What is being asked: Please find the number of lines in the material below where the string "Meson" occurs, and give only that number.

Data for review:
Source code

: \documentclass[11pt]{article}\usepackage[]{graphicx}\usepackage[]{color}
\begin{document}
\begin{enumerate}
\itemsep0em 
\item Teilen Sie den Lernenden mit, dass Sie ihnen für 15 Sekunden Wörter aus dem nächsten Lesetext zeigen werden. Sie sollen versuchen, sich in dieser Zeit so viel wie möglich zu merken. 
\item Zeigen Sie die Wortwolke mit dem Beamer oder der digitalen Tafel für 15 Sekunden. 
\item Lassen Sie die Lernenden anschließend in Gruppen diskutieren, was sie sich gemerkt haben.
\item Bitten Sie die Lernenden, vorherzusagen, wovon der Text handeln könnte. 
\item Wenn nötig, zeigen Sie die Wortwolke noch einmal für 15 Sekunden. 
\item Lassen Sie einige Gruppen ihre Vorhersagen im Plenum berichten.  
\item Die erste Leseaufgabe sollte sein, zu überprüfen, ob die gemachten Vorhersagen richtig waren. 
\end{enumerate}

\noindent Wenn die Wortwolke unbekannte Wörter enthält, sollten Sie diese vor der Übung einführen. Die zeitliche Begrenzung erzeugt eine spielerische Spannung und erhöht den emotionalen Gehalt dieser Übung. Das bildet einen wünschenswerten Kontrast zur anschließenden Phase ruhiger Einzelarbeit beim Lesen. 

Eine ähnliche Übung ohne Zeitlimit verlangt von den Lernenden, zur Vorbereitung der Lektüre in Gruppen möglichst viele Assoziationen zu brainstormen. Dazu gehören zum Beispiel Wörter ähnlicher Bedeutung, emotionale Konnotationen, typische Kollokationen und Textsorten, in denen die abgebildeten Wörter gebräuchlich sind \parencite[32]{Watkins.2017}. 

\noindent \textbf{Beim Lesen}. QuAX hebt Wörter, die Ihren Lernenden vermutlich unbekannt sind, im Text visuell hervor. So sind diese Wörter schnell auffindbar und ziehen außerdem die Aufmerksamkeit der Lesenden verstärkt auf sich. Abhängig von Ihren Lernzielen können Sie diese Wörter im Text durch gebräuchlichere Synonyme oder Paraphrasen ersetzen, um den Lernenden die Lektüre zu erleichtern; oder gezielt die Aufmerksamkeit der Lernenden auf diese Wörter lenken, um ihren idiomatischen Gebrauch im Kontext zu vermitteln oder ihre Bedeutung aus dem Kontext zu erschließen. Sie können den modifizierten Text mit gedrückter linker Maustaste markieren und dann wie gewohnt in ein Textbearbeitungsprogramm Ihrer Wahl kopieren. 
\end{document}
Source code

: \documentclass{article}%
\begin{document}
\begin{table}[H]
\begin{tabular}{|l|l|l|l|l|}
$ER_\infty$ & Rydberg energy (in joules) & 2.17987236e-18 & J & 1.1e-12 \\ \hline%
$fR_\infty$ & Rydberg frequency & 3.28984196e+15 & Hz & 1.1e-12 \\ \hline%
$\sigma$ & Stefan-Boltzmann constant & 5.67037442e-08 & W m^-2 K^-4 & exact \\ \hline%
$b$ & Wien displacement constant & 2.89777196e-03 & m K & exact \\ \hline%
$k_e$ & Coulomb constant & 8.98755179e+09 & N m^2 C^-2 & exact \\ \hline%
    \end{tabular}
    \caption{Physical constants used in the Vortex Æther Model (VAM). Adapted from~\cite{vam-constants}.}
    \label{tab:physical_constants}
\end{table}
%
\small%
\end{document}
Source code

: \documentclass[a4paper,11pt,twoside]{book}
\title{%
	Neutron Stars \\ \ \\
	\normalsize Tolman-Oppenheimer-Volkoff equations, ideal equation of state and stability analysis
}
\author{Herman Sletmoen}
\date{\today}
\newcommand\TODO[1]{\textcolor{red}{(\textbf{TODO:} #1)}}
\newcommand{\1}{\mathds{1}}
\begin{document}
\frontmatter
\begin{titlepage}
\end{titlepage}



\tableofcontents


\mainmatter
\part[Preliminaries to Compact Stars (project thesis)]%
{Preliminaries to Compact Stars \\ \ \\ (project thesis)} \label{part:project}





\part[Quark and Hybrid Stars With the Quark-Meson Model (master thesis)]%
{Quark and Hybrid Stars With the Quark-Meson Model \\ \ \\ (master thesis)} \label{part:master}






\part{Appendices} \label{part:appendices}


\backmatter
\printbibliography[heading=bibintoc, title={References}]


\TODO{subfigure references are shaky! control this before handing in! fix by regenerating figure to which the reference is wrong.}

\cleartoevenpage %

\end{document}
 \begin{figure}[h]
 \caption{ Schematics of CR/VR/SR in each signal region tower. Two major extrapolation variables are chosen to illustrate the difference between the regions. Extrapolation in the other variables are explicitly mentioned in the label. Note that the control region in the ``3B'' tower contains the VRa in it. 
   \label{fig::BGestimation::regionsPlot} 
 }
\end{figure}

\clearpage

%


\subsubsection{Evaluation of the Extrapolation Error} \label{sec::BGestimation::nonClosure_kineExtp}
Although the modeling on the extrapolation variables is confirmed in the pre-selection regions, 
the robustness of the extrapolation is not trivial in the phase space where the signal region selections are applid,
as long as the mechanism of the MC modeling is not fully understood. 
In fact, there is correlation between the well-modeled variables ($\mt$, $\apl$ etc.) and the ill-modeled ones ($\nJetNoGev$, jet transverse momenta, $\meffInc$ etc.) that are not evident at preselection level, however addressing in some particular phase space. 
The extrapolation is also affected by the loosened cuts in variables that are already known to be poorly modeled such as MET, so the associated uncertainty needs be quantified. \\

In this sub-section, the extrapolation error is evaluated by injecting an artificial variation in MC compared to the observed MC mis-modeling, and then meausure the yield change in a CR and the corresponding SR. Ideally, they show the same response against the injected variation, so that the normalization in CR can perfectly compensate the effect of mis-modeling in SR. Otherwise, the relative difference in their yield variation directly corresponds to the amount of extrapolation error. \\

Solution to the exercise: 2